Oysa depremlerle iç içe yaşıyoruz. 6 Şubat’ta 11 şehrini kaybetti bu ülke. Binlerce yurttaş enkaz altında can verdi. Bir saat önce oturup balkonunda serinlediğin ev, enkaz yığınına dönüştü.

Birkaç gün okuduk, izledik, arama kurtarma, enkaz kaldırma çalışmalarına dair haberleri takip ettik.

Sonra, çevirdik sayfaları.

Ya da sosyal medyadaki magazin paylaşımlarına zıpladık.. Tiktok videolarda komiklik aradık falan.

 

***

METEOROLOJİ de haber veriyor birkaç gün öncesinden ne olup biteceğini ama.. Bir de astrologların tahminleri, öngörüleri var.

Gezegen Retrolarına bakıp, eylül ortasından itibaren yaşanabilecek sel felaketlerine dikkat çekiyorlar.

Bunu öngörmek için astrolog, meteorolog olmak gerekmiyor.

Yaşanmış örneklerle sabit.. Yaşadıklarımızı gördük zaten, yaşamadıklarımızı da yaşayacağız bu süreçte.

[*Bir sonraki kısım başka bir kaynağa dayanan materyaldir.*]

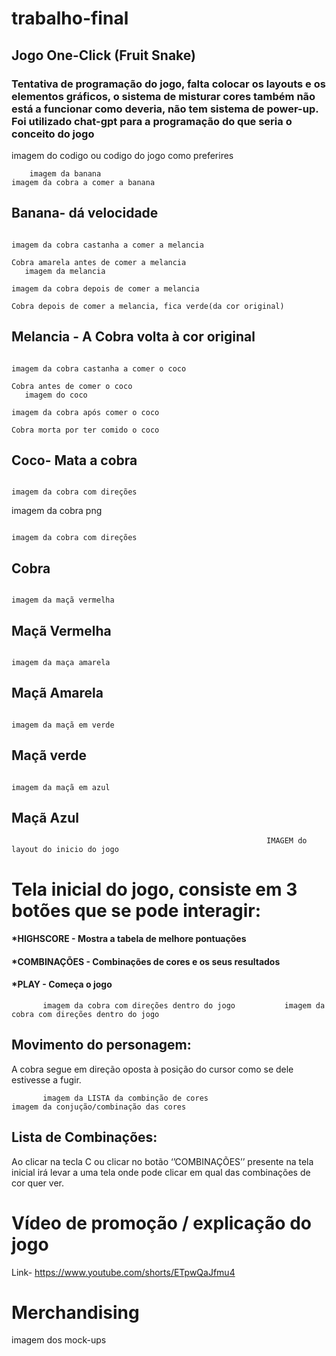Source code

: # trabalho-final
## Jogo One-Click (Fruit Snake)

### Tentativa de programação do jogo, falta colocar os layouts e os elementos gráficos, o sistema de misturar cores também não está a funcionar como deveria, não tem sistema de power-up. Foi utilizado chat-gpt para a programação do que seria o conceito do jogo


 imagem do codigo ou codigo do jogo como preferires

        imagem da banana                                                             imagem da cobra a comer a banana
        
 ## Banana- dá velocidade 



                                                                                imagem da cobra castanha a comer a melancia
                                                                                 Cobra amarela antes de comer a melancia
       imagem da melancia 
                                                                                 imagem da cobra depois de comer a melancia 
                                                                                 Cobra depois de comer a melancia, fica verde(da cor original)

## Melancia - A Cobra volta à cor original  

                                                                                imagem da cobra castanha a comer o coco
                                                                                Cobra antes de comer o coco
       imagem do coco   
                                                                                imagem da cobra após comer o coco
                                                                                Cobra morta por ter comido o coco
                                                                                
## Coco- Mata a cobra

                                                                                 imagem da cobra com direções

imagem da cobra png 

                                                                                 imagem da cobra com direções

## Cobra


                                                                                 imagem da maçã vermelha
## Maçã Vermelha
                                                                                 imagem da maça amarela
## Maçã Amarela
                                                                                 imagem da maçã em verde
## Maçã verde
                                                                                 imagem da maçã em azul
## Maçã Azul


                                                             IMAGEM do layout do inicio do jogo
#                                           Tela inicial do jogo, consiste em 3 botões que se pode interagir:

#### *HIGHSCORE - Mostra a tabela de melhore pontuações
#### *COMBINAÇÕES - Combinações de cores e os seus resultados
#### *PLAY - Começa o jogo

           imagem da cobra com direções dentro do jogo           imagem da cobra com direções dentro do jogo

## Movimento do personagem:
A cobra segue em direção oposta à posição do cursor como se dele estivesse a fugir. 

           imagem da LISTA da combinção de cores                      imagem da conjução/combinação das cores

## Lista de Combinações:
Ao clicar na tecla C ou clicar no botão ‘’COMBINAÇÕES’’ presente na tela inicial irá levar a uma tela onde pode clicar em qual das combinações de cor quer ver.


#                                                                 Vídeo de promoção / explicação do jogo

 Link- https://www.youtube.com/shorts/ETpwQaJfmu4

#                                                                 Merchandising


imagem dos mock-ups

Yağmurlar öyle eskisi gibi ahmak ıslatan türde yağmıyor ki!

Yağdı mı sel oluyor; evleri, barkları, köyleri, kentleri sel alıp sürüklüyor.

Gölgede elli dereceleri görmedik mi bu yaz?

Bir bakıyorsun yakıcı sıcak, yarım saat sonra fırtına, yağmur, sel…

 

***

BİR DE iklim değişikliği olgusunu diline dolayan, çok konuşan ama hiç bir şey yapmayanlar var.

Adam uluslararası arenalarda falan iklim değişikliğiyle mücadele toplantılarına katılıyor, iki çuval laf söylüyor.. Kendi memleketinde yağmur suyu gideri bile yapamıyor!

 

***

TÜM bunlar olup biterken, kıtlık ve açlığı da yaşamak zorunda kalacağız ileride.

Beklenmeyen anda gelen dolu yağışı, tarlalardaki ekili ürünleri paramparça edecek meselâ.

Ağaçlarda dal bırakmayacak!

“Ceviz büyüklüğünde dolu yağdı” diye okuyoruz ya haberlerde hep.. Karpuz büyüklüğünde olanları görmek de mümkün!

Ülkenin dört bir yanı sallanıyor. Altımızda envai çeşit fay; hareket halinde hepsi.

Şu uzman çıkıyor, olası Marmara depreminin yaklaştığına dikkat çekiyor..

Bu uzman çıkıyor, Doğu Anadolu fayının tetikleyeceği yeni depremlerden bahsediyor.

Büyük depremler sonrasındaki artçılar bile, büyük şiddette artık.

Özetle, dünyanın çivisi çıkmış gibi görünüyor.

Hepimizin üzerine düşen sorumluluklar yok mu?

Hani, “herkes kapısının önünü süpürse dünya tertemiz olur” diyoruz ya hep.

Bu kıyamet çağını en az hasarla atlatmak için herkesin yapabileceği bir şeyler olmalı.

 

Ardımızdaki orman alev alev yanarken, plajda güneşlenenlerden olmayın!